* Problem details
Across these entries, how many lines contain the word "this"? Answer with only the number.
◆ ◆ ◆ ◆ ◆ ◆ ◆
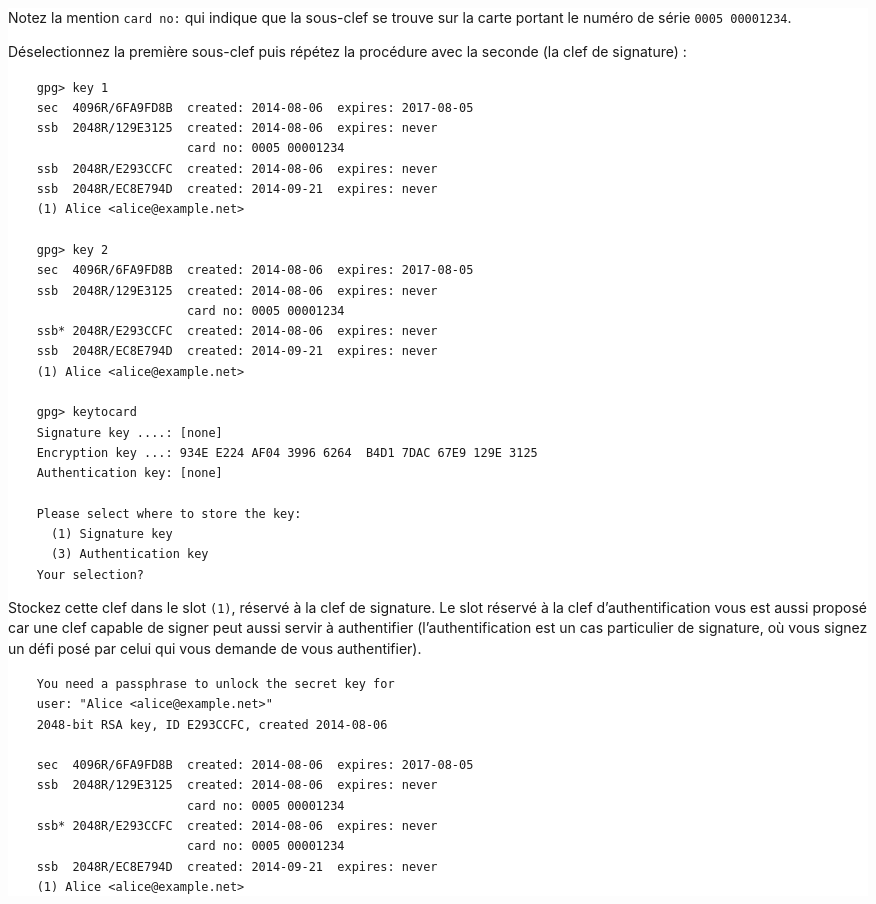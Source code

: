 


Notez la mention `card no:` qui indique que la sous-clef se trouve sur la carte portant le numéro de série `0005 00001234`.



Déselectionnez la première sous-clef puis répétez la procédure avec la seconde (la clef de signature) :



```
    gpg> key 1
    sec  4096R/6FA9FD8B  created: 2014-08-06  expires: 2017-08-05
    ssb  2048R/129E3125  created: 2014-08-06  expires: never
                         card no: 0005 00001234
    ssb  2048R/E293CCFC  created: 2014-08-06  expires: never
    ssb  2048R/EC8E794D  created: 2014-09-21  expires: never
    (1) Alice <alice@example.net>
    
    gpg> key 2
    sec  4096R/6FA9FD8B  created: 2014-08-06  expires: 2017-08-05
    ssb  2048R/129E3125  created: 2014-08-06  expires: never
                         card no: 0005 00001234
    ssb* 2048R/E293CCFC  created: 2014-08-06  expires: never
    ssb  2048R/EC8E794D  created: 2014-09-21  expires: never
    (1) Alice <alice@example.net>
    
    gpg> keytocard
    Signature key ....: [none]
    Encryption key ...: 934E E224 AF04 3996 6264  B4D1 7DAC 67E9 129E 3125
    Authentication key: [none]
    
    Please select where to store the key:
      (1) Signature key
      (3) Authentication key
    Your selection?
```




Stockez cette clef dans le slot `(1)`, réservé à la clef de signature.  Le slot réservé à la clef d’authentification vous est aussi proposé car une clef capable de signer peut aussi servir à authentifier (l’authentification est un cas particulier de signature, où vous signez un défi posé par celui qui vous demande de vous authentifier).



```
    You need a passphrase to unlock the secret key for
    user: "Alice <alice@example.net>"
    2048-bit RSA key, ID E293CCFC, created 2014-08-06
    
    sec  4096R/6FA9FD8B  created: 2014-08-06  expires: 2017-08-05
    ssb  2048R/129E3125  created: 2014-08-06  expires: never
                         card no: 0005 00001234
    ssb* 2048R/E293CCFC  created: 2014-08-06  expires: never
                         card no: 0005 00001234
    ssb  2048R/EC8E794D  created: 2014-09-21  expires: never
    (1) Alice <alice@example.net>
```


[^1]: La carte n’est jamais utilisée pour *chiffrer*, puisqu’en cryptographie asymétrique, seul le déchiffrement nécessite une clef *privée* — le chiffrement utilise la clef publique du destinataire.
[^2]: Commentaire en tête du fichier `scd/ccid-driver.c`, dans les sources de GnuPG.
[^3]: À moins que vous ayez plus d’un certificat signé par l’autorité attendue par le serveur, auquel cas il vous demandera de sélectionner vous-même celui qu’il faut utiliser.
◆ ◆ ◆ ◆ ◆ ◆ ◆
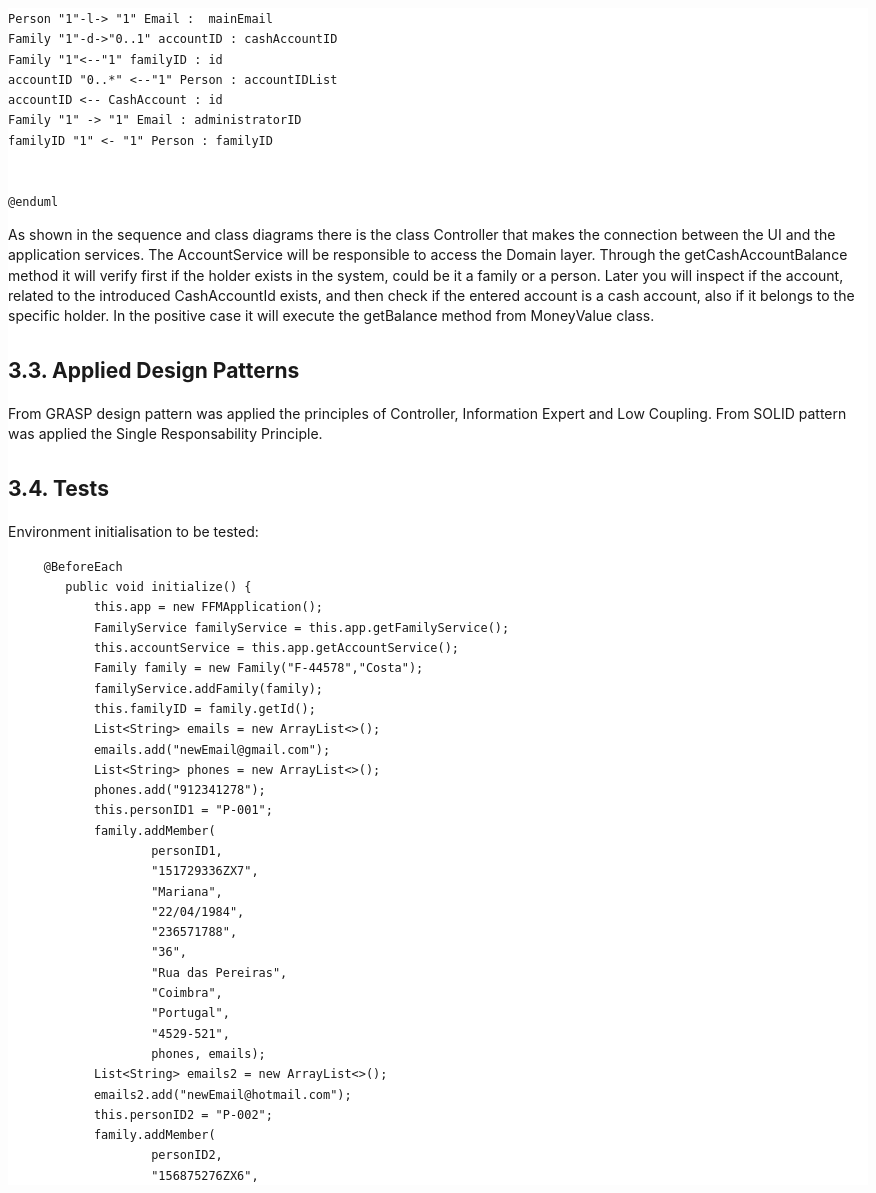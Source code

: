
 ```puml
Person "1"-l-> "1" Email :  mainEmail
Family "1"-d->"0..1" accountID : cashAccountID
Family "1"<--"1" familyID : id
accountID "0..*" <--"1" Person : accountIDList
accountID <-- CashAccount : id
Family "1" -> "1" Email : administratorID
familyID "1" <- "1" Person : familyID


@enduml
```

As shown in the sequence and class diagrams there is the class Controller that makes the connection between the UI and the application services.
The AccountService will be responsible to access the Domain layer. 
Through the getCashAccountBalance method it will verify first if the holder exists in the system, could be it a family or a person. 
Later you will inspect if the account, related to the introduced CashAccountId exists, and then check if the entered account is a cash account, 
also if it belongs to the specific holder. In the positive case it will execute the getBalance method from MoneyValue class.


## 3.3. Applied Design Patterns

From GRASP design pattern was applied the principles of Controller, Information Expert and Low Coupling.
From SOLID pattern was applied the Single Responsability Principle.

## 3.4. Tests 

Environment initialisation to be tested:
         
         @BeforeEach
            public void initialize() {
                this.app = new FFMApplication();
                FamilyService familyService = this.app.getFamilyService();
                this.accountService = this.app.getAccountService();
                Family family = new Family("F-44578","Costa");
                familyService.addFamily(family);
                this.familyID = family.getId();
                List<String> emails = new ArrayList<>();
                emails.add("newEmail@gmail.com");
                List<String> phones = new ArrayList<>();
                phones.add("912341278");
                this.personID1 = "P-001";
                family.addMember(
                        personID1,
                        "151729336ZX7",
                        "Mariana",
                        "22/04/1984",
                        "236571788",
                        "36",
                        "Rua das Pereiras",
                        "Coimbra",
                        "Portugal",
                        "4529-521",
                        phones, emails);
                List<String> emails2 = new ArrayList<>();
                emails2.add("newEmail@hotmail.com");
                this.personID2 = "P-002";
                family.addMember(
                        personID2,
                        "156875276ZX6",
◆ ◆ ◆ ◆ ◆ ◆ ◆
* Completed task
6